Start of Block

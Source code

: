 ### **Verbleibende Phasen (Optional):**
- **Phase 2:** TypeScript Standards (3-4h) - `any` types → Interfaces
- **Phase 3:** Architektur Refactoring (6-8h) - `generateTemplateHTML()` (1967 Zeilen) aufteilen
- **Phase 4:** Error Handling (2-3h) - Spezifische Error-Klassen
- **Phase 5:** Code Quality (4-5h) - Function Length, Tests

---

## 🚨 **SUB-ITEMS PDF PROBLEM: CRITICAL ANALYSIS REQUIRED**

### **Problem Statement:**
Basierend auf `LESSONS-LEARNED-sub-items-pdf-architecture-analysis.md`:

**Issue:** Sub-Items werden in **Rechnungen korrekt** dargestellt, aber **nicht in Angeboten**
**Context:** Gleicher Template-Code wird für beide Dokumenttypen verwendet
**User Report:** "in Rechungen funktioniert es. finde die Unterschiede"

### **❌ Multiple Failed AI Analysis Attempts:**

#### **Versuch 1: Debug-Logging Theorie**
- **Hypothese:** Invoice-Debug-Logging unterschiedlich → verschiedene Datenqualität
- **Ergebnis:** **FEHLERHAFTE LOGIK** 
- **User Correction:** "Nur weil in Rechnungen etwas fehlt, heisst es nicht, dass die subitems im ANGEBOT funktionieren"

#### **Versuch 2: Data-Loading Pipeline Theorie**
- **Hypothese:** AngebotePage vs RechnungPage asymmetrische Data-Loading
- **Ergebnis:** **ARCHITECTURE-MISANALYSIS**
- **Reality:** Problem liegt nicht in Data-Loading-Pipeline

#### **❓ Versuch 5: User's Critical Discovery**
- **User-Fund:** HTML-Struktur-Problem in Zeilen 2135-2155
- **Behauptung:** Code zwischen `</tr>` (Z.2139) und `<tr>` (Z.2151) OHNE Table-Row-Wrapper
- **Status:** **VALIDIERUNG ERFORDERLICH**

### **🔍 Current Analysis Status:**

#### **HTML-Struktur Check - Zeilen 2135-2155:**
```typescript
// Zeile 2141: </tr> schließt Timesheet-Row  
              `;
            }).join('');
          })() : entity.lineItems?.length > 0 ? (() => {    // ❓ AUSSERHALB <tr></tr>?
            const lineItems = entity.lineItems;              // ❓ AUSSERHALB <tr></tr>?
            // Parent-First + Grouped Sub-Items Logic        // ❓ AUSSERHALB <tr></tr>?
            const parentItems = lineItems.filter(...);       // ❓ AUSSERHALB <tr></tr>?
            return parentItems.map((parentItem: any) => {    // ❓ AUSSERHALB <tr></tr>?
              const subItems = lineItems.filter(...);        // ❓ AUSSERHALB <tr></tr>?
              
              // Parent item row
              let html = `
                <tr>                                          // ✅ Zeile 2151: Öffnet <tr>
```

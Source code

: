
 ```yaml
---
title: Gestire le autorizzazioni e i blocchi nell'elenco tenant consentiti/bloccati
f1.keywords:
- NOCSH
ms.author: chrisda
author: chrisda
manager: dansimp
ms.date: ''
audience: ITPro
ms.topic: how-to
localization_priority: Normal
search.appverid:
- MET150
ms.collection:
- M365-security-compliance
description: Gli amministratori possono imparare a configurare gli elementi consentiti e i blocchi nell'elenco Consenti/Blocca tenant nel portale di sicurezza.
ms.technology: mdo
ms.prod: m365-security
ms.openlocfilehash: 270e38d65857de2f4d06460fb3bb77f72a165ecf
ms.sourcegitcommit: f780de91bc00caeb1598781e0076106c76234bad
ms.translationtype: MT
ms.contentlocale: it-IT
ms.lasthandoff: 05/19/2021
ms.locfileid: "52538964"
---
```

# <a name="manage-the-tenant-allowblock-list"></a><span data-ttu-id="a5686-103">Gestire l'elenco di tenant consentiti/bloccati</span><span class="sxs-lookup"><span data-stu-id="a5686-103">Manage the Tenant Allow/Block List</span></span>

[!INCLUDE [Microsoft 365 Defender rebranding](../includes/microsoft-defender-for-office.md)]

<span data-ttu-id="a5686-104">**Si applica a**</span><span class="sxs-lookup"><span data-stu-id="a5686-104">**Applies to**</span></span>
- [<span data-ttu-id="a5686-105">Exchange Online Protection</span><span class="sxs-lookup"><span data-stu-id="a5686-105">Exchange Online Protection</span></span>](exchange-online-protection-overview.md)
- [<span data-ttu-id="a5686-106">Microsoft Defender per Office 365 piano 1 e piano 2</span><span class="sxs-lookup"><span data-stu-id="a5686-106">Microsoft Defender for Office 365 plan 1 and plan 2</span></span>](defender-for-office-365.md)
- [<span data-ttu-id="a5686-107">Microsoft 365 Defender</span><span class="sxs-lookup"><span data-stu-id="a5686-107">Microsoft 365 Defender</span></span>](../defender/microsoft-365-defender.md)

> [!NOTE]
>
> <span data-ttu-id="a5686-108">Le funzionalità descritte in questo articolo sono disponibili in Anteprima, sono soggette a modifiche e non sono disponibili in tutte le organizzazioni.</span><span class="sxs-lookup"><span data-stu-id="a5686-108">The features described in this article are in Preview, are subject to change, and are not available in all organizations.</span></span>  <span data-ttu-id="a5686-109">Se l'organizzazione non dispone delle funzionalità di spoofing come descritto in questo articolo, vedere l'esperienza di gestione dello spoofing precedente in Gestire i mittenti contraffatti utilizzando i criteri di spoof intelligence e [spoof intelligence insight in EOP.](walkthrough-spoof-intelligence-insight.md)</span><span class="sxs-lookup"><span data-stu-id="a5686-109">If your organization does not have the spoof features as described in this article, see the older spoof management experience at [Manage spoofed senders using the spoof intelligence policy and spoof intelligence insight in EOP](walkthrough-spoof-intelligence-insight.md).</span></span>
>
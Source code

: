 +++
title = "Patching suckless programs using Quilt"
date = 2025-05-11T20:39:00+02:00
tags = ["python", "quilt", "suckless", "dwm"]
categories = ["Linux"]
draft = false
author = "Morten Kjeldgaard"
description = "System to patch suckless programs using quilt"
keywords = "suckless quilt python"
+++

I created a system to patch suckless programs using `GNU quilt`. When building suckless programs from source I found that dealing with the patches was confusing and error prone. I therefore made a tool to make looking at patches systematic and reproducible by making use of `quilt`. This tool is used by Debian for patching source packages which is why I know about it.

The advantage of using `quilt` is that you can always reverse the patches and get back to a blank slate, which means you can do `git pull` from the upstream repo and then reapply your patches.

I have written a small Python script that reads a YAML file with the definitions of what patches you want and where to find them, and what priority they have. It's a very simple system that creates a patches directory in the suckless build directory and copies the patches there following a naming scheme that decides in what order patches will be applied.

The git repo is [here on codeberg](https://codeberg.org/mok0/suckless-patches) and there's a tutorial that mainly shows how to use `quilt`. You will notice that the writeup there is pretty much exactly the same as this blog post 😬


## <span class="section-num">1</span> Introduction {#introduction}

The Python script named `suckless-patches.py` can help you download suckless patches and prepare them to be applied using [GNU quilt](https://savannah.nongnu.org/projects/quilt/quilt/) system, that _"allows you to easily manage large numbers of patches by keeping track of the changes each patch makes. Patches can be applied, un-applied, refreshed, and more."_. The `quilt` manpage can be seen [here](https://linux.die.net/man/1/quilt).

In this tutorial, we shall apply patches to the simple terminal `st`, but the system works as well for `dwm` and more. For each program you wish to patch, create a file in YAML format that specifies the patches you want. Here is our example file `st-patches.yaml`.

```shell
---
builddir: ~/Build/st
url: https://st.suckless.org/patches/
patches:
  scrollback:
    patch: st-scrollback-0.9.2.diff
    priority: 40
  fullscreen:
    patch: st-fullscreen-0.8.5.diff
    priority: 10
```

End of Block

» **HOW TO COMPLETE THIS TASK**
Each line of the listing is to be output verbatim.

» **RESPONSE BELOW**
Source code

: ### **Verbleibende Phasen (Optional):**
- **Phase 2:** TypeScript Standards (3-4h) - `any` types → Interfaces
- **Phase 3:** Architektur Refactoring (6-8h) - `generateTemplateHTML()` (1967 Zeilen) aufteilen
- **Phase 4:** Error Handling (2-3h) - Spezifische Error-Klassen
- **Phase 5:** Code Quality (4-5h) - Function Length, Tests

---

## 🚨 **SUB-ITEMS PDF PROBLEM: CRITICAL ANALYSIS REQUIRED**

### **Problem Statement:**
Basierend auf `LESSONS-LEARNED-sub-items-pdf-architecture-analysis.md`:

**Issue:** Sub-Items werden in **Rechnungen korrekt** dargestellt, aber **nicht in Angeboten**
**Context:** Gleicher Template-Code wird für beide Dokumenttypen verwendet
**User Report:** "in Rechungen funktioniert es. finde die Unterschiede"

### **❌ Multiple Failed AI Analysis Attempts:**

#### **Versuch 1: Debug-Logging Theorie**
- **Hypothese:** Invoice-Debug-Logging unterschiedlich → verschiedene Datenqualität
- **Ergebnis:** **FEHLERHAFTE LOGIK** 
- **User Correction:** "Nur weil in Rechnungen etwas fehlt, heisst es nicht, dass die subitems im ANGEBOT funktionieren"

#### **Versuch 2: Data-Loading Pipeline Theorie**
- **Hypothese:** AngebotePage vs RechnungPage asymmetrische Data-Loading
- **Ergebnis:** **ARCHITECTURE-MISANALYSIS**
- **Reality:** Problem liegt nicht in Data-Loading-Pipeline

#### **❓ Versuch 5: User's Critical Discovery**
- **User-Fund:** HTML-Struktur-Problem in Zeilen 2135-2155
- **Behauptung:** Code zwischen `</tr>` (Z.2139) und `<tr>` (Z.2151) OHNE Table-Row-Wrapper
- **Status:** **VALIDIERUNG ERFORDERLICH**

### **🔍 Current Analysis Status:**

#### **HTML-Struktur Check - Zeilen 2135-2155:**
```typescript
// Zeile 2141: </tr> schließt Timesheet-Row  
              `;
            }).join('');
          })() : entity.lineItems?.length > 0 ? (() => {    // ❓ AUSSERHALB <tr></tr>?
            const lineItems = entity.lineItems;              // ❓ AUSSERHALB <tr></tr>?
            // Parent-First + Grouped Sub-Items Logic        // ❓ AUSSERHALB <tr></tr>?
            const parentItems = lineItems.filter(...);       // ❓ AUSSERHALB <tr></tr>?
            return parentItems.map((parentItem: any) => {    // ❓ AUSSERHALB <tr></tr>?
              const subItems = lineItems.filter(...);        // ❓ AUSSERHALB <tr></tr>?
              
              // Parent item row
              let html = `
                <tr>                                          // ✅ Zeile 2151: Öffnet <tr>
```

Source code

:
 ```yaml
---
title: Gestire le autorizzazioni e i blocchi nell'elenco tenant consentiti/bloccati
f1.keywords:
- NOCSH
ms.author: chrisda
author: chrisda
manager: dansimp
ms.date: ''
audience: ITPro
ms.topic: how-to
localization_priority: Normal
search.appverid:
- MET150
ms.collection:
- M365-security-compliance
description: Gli amministratori possono imparare a configurare gli elementi consentiti e i blocchi nell'elenco Consenti/Blocca tenant nel portale di sicurezza.
ms.technology: mdo
ms.prod: m365-security
ms.openlocfilehash: 270e38d65857de2f4d06460fb3bb77f72a165ecf
ms.sourcegitcommit: f780de91bc00caeb1598781e0076106c76234bad
ms.translationtype: MT
ms.contentlocale: it-IT
ms.lasthandoff: 05/19/2021
ms.locfileid: "52538964"
---
```

# <a name="manage-the-tenant-allowblock-list"></a><span data-ttu-id="a5686-103">Gestire l'elenco di tenant consentiti/bloccati</span><span class="sxs-lookup"><span data-stu-id="a5686-103">Manage the Tenant Allow/Block List</span></span>

[!INCLUDE [Microsoft 365 Defender rebranding](../includes/microsoft-defender-for-office.md)]

<span data-ttu-id="a5686-104">**Si applica a**</span><span class="sxs-lookup"><span data-stu-id="a5686-104">**Applies to**</span></span>
- [<span data-ttu-id="a5686-105">Exchange Online Protection</span><span class="sxs-lookup"><span data-stu-id="a5686-105">Exchange Online Protection</span></span>](exchange-online-protection-overview.md)
- [<span data-ttu-id="a5686-106">Microsoft Defender per Office 365 piano 1 e piano 2</span><span class="sxs-lookup"><span data-stu-id="a5686-106">Microsoft Defender for Office 365 plan 1 and plan 2</span></span>](defender-for-office-365.md)
- [<span data-ttu-id="a5686-107">Microsoft 365 Defender</span><span class="sxs-lookup"><span data-stu-id="a5686-107">Microsoft 365 Defender</span></span>](../defender/microsoft-365-defender.md)

> [!NOTE]
>
> <span data-ttu-id="a5686-108">Le funzionalità descritte in questo articolo sono disponibili in Anteprima, sono soggette a modifiche e non sono disponibili in tutte le organizzazioni.</span><span class="sxs-lookup"><span data-stu-id="a5686-108">The features described in this article are in Preview, are subject to change, and are not available in all organizations.</span></span>  <span data-ttu-id="a5686-109">Se l'organizzazione non dispone delle funzionalità di spoofing come descritto in questo articolo, vedere l'esperienza di gestione dello spoofing precedente in Gestire i mittenti contraffatti utilizzando i criteri di spoof intelligence e [spoof intelligence insight in EOP.](walkthrough-spoof-intelligence-insight.md)</span><span class="sxs-lookup"><span data-stu-id="a5686-109">If your organization does not have the spoof features as described in this article, see the older spoof management experience at [Manage spoofed senders using the spoof intelligence policy and spoof intelligence insight in EOP](walkthrough-spoof-intelligence-insight.md).</span></span>
>
Source code

: +++
title = "Patching suckless programs using Quilt"
date = 2025-05-11T20:39:00+02:00
tags = ["python", "quilt", "suckless", "dwm"]
categories = ["Linux"]
draft = false
author = "Morten Kjeldgaard"
description = "System to patch suckless programs using quilt"
keywords = "suckless quilt python"
+++

I created a system to patch suckless programs using `GNU quilt`. When building suckless programs from source I found that dealing with the patches was confusing and error prone. I therefore made a tool to make looking at patches systematic and reproducible by making use of `quilt`. This tool is used by Debian for patching source packages which is why I know about it.

The advantage of using `quilt` is that you can always reverse the patches and get back to a blank slate, which means you can do `git pull` from the upstream repo and then reapply your patches.

I have written a small Python script that reads a YAML file with the definitions of what patches you want and where to find them, and what priority they have. It's a very simple system that creates a patches directory in the suckless build directory and copies the patches there following a naming scheme that decides in what order patches will be applied.

The git repo is [here on codeberg](https://codeberg.org/mok0/suckless-patches) and there's a tutorial that mainly shows how to use `quilt`. You will notice that the writeup there is pretty much exactly the same as this blog post 😬


## <span class="section-num">1</span> Introduction {#introduction}

The Python script named `suckless-patches.py` can help you download suckless patches and prepare them to be applied using [GNU quilt](https://savannah.nongnu.org/projects/quilt/quilt/) system, that _"allows you to easily manage large numbers of patches by keeping track of the changes each patch makes. Patches can be applied, un-applied, refreshed, and more."_. The `quilt` manpage can be seen [here](https://linux.die.net/man/1/quilt).

In this tutorial, we shall apply patches to the simple terminal `st`, but the system works as well for `dwm` and more. For each program you wish to patch, create a file in YAML format that specifies the patches you want. Here is our example file `st-patches.yaml`.

```shell
---
builddir: ~/Build/st
url: https://st.suckless.org/patches/
patches:
  scrollback:
    patch: st-scrollback-0.9.2.diff
    priority: 40
  fullscreen:
    patch: st-fullscreen-0.8.5.diff
    priority: 10
```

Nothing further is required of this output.